FIRST COURSES - PASTA
Pumpkin gnocchi
Ingredients for 4 servings:
1 kg pumpkin
200 gr white flour
1 egg
Some pinches of nutmeg
Salt

Dressing: basil tomatoe sauce, some tablespoons of grated Grana Padano cheese, salt; or melted butter, sage, grated Grana Padano cheese.
Pumpkin gnocchi
Preparation:
Remove seeds and rind from the pumpkin, cut the flesh into big pieces and cook it in the preferably in the oven (or boiling salted water).

Assemble in a bowl the pumpkin (previously passed through a sieve), flour sifted, egg, a pinch of salt and nutmeg; then mix well all the ingredients.

Cook the mixture, making it drop with a teaspoon, in abundant salted boiling water; drain gnocchi soon when they afloat.

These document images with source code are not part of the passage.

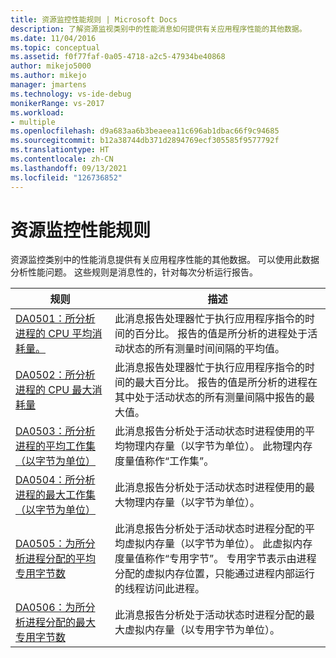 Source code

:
 ```yaml
---
title: 资源监控性能规则 | Microsoft Docs
description: 了解资源监视类别中的性能消息如何提供有关应用程序性能的其他数据。
ms.date: 11/04/2016
ms.topic: conceptual
ms.assetid: f0f77faf-0a05-4718-a2c5-47934be40868
author: mikejo5000
ms.author: mikejo
manager: jmartens
ms.technology: vs-ide-debug
monikerRange: vs-2017
ms.workload:
- multiple
ms.openlocfilehash: d9a683aa6b3beaeea11c696ab1dbac66f9c94685
ms.sourcegitcommit: b12a38744db371d2894769ecf305585f9577792f
ms.translationtype: HT
ms.contentlocale: zh-CN
ms.lasthandoff: 09/13/2021
ms.locfileid: "126736852"
---
```

# <a name="resource-monitoring-performance-rules"></a>资源监控性能规则
资源监控类别中的性能消息提供有关应用程序性能的其他数据。 可以使用此数据分析性能问题。 这些规则是消息性的，针对每次分析运行报告。

|规则|描述|
|-|-|
|[DA0501：所分析进程的 CPU 平均消耗量。](../profiling/da0501-average-cpu-consumption-by-the-process-being-profiled.md)|此消息报告处理器忙于执行应用程序指令的时间的百分比。 报告的值是所分析的进程处于活动状态的所有测量时间间隔的平均值。|
|[DA0502：所分析进程的 CPU 最大消耗量](../profiling/da0502-maximum-cpu-consumption-by-the-process-being-profiled.md)|此消息报告处理器忙于执行应用程序指令的时间的最大百分比。 报告的值是所分析的进程在其中处于活动状态的所有测量间隔中报告的最大值。|
|[DA0503：所分析进程的平均工作集（以字节为单位）](../profiling/da0503-average-working-set-in-bytes-for-the-process-being-profiled.md)|此消息报告分析处于活动状态时进程使用的平均物理内存量（以字节为单位）。 此物理内存度量值称作“工作集”。|
|[DA0504：所分析进程的最大工作集（以字节为单位）](../profiling/da0504-maximum-working-set-in-bytes-for-the-process-being-profiled.md)|此消息报告分析处于活动状态时进程使用的最大物理内存量（以字节为单位）。|
|[DA0505：为所分析进程分配的平均专用字节数](../profiling/da0505-average-private-bytes-allocated-for-the-process-being-profiled.md)|此消息报告分析处于活动状态时进程分配的平均虚拟内存量（以字节为单位）。 此虚拟内存度量值称作“专用字节”。 专用字节表示由进程分配的虚拟内存位置，只能通过进程内部运行的线程访问此进程。|
|[DA0506：为所分析进程分配的最大专用字节数](../profiling/da0506-maximum-private-bytes-allocated-for-the-process-being-profiled.md)|此消息报告分析处于活动状态时进程分配的最大虚拟内存量（以专用字节为单位）。|
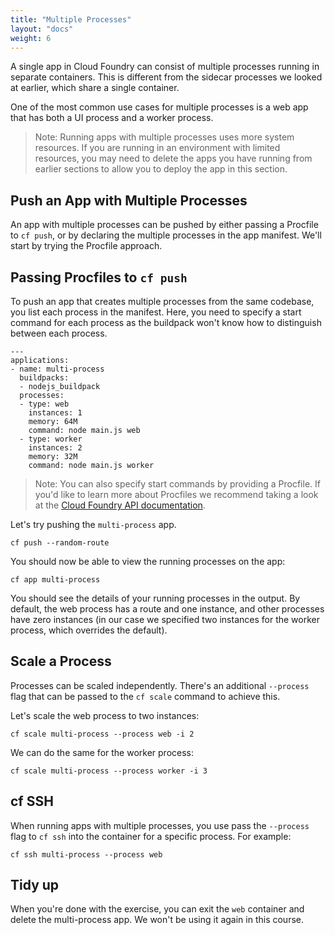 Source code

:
 ```yaml
---
title: "Multiple Processes"
layout: "docs"
weight: 6
---
```


A single app in Cloud Foundry can consist of multiple processes running in separate containers. This is different from the sidecar processes we looked at earlier, which share a single container.

One of the most common use cases for multiple processes is a web app that has both a UI process and a worker process.

> Note: Running apps with multiple processes uses more system resources. If you are running in an environment with limited resources, you may need to delete the apps you have running from earlier sections to allow you to deploy the app in this section.

## Push an App with Multiple Processes

An app with multiple processes can be pushed by either passing a Procfile to `cf push`, or by declaring the multiple processes in the app manifest. We'll start by trying the Procfile approach.

## Passing Procfiles to `cf push`

To push an app that creates multiple processes from the same codebase, you list each process in the manifest. Here, you need to specify a start command for each process as the buildpack won't know how to distinguish between each process.

```
---
applications:
- name: multi-process
  buildpacks:
  - nodejs_buildpack
  processes:
  - type: web
    instances: 1
    memory: 64M
    command: node main.js web
  - type: worker
    instances: 2
    memory: 32M
    command: node main.js worker
```

> Note: You can also specify start commands by providing a Procfile. If you'd like to learn more about Procfiles we recommend taking a look at the [Cloud Foundry API documentation](https://v3-apidocs.cloudfoundry.org/index.html#procfiles).

Let's try pushing the `multi-process` app. 

```
cf push --random-route
```

You should now be able to view the running processes on the app:
```
cf app multi-process
```

You should see the details of your running processes in the output. By default, the web process has a route and one instance, and other processes have zero instances (in our case we specified two instances for the worker process, which overrides the default).

## Scale a Process
Processes can be scaled independently. There's an additional `--process` flag that can be passed to the `cf scale` command to achieve this.

Let's scale the web process to two instances:
```
cf scale multi-process --process web -i 2
```

We can do the same for the worker process:

```
cf scale multi-process --process worker -i 3
```

## cf SSH
When running apps with multiple processes, you use pass the `--process` flag to `cf ssh` into the container for a specific process. For example:
```
cf ssh multi-process --process web
```

## Tidy up
When you're done with the exercise, you can exit the `web` container and delete the multi-process app. We won't be using it again in this course.

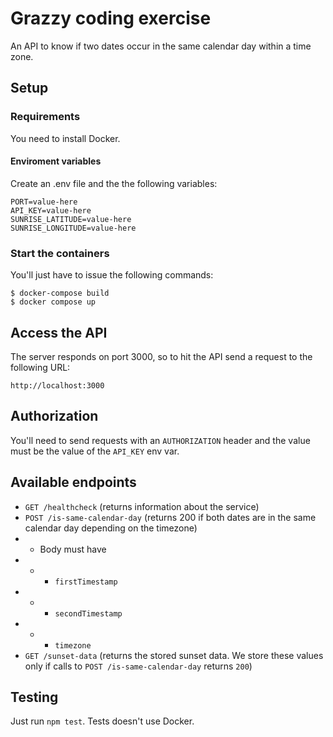 # Grazzy coding exercise

An API to know if two dates occur in the same calendar day within a time zone.

## Setup

### Requirements

You need to install Docker.

#### Enviroment variables

Create an .env file and the the following variables:

```
PORT=value-here
API_KEY=value-here
SUNRISE_LATITUDE=value-here
SUNRISE_LONGITUDE=value-here
```

### Start the containers

You'll just have to issue the following commands:

```
$ docker-compose build
$ docker compose up
```

## Access the API

The server responds on port 3000, so to hit the API send a request to the following URL:

```
http://localhost:3000
```

## Authorization

You'll need to send requests with an `AUTHORIZATION` header and the value must be the value of the `API_KEY` env var.

## Available endpoints

* `GET /healthcheck` (returns information about the service)
* `POST /is-same-calendar-day` (returns 200 if both dates are in the same calendar day depending on the timezone)
* * Body must have 
* * * `firstTimestamp`
* * * `secondTimestamp`
* * * `timezone`
* `GET /sunset-data` (returns the stored sunset data. We store these values only if calls to `POST /is-same-calendar-day` returns `200`)

## Testing

Just run `npm test`. Tests doesn't use Docker.
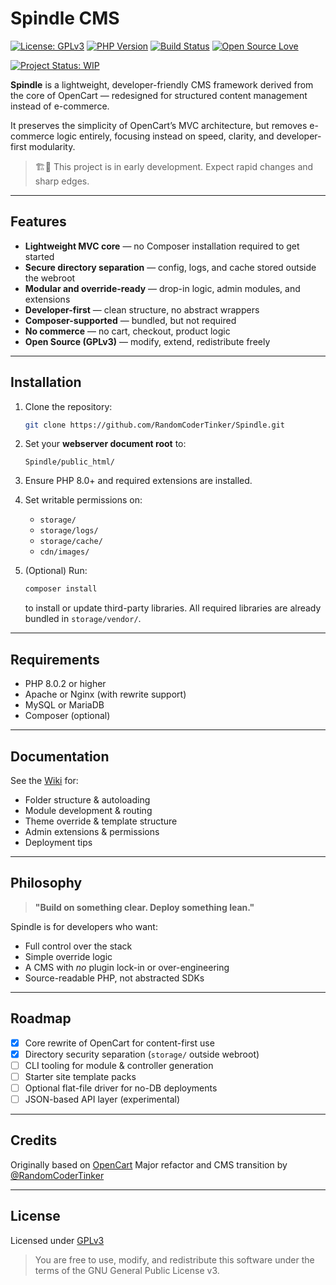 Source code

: # Spindle CMS

[![License: GPLv3](https://img.shields.io/badge/License-GPLv3-blue.svg)](https://www.gnu.org/licenses/gpl-3.0.html)
[![PHP Version](https://img.shields.io/badge/php-%3E%3D8.0.2-8892bf.svg?logo=php)](https://www.php.net/releases/8.0/en.php)
[![Build Status](https://img.shields.io/badge/build-manual-lightgrey.svg)](https://github.com/RandomCoderTinker/Spindle)
[![Open Source Love](https://img.shields.io/badge/Open%20Source-%E2%9D%A4-red.svg)](https://github.com/RandomCoderTinker/Spindle)

[![Project Status: WIP](https://img.shields.io/badge/status-WIP-orange.svg)](https://github.com/RandomCoderTinker/Spindle)

**Spindle** is a lightweight, developer-friendly CMS framework derived from the core of OpenCart — redesigned for
structured content management instead of e-commerce.

It preserves the simplicity of OpenCart’s MVC architecture, but removes e-commerce logic entirely, focusing instead on
speed, clarity, and developer-first modularity.

> 🏗️🚧 This project is in early development. Expect rapid changes and sharp edges.

---

## Features

- **Lightweight MVC core** — no Composer installation required to get started
- **Secure directory separation** — config, logs, and cache stored outside the webroot
- **Modular and override-ready** — drop-in logic, admin modules, and extensions
- **Developer-first** — clean structure, no abstract wrappers
- **Composer-supported** — bundled, but not required
- **No commerce** — no cart, checkout, product logic
- **Open Source (GPLv3)** — modify, extend, redistribute freely

---

## Installation

1. Clone the repository:
   ```bash
   git clone https://github.com/RandomCoderTinker/Spindle.git
   ```

2. Set your **webserver document root** to:

   ```
   Spindle/public_html/
   ```

3. Ensure PHP 8.0+ and required extensions are installed.

4. Set writable permissions on:

    * `storage/`
    * `storage/logs/`
    * `storage/cache/`
    * `cdn/images/`

5. (Optional) Run:

   ```bash
   composer install
   ```
   to install or update third-party libraries. All required libraries are already bundled in `storage/vendor/`.

---

## Requirements

* PHP 8.0.2 or higher
* Apache or Nginx (with rewrite support)
* MySQL or MariaDB
* Composer (optional)

---

## Documentation

See the [Wiki](https://github.com/RandomCoderTinker/Spindle/wiki) for:

* Folder structure & autoloading
* Module development & routing
* Theme override & template structure
* Admin extensions & permissions
* Deployment tips

---

## Philosophy

> **"Build on something clear. Deploy something lean."**

Spindle is for developers who want:

* Full control over the stack
* Simple override logic
* A CMS with *no* plugin lock-in or over-engineering
* Source-readable PHP, not abstracted SDKs

---

## Roadmap

* [x] Core rewrite of OpenCart for content-first use
* [x] Directory security separation (`storage/` outside webroot)
* [ ] CLI tooling for module & controller generation
* [ ] Starter site template packs
* [ ] Optional flat-file driver for no-DB deployments
* [ ] JSON-based API layer (experimental)

---

## Credits

Originally based on [OpenCart](https://github.com/opencart/opencart)
Major refactor and CMS transition by [@RandomCoderTinker](https://github.com/RandomCoderTinker)

---

## License

Licensed under [GPLv3](https://www.gnu.org/licenses/gpl-3.0.html)

> You are free to use, modify, and redistribute this software under the terms of the GNU General Public License v3.
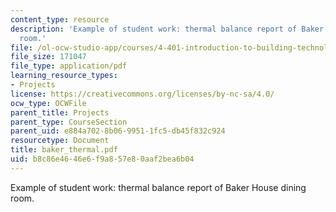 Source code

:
 ```yaml
---
content_type: resource
description: 'Example of student work: thermal balance report of Baker House dining
  room.'
file: /ol-ocw-studio-app/courses/4-401-introduction-to-building-technology-spring-2006/b8c86e4646e6f9a857e80aaf2bea6b04_baker_thermal.pdf
file_size: 171047
file_type: application/pdf
learning_resource_types:
- Projects
license: https://creativecommons.org/licenses/by-nc-sa/4.0/
ocw_type: OCWFile
parent_title: Projects
parent_type: CourseSection
parent_uid: e884a702-8b06-9951-1fc5-db45f832c924
resourcetype: Document
title: baker_thermal.pdf
uid: b8c86e46-46e6-f9a8-57e8-0aaf2bea6b04
---
```

Example of student work: thermal balance report of Baker House dining room.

Dress them with the tomatoe sauce and grated Grana Padana or melted butter, sage and Grana Padano.

Serve really hot.

Origin: Mantova (Mantua, Lombardy)
Ingredients for: 4 servings
Preparation: 90 minutes
Cooking: 30 minutes
Difficulty: easy

Chef's advice
“Gnocchi alla zucca” is a typical product of the mantuan cuisine tradition.
For a more rich dish, replace the tomatoe sauce with a tasty “ragù di salsiccia” (sausage ragout): fry slightly a minced onion and a really good chopped pork sausage; add a clove of garlic and some fresh tomatoe pulp.
The recommended wine is Valcalepio Bianco (white) or Rosso della Signoria (red).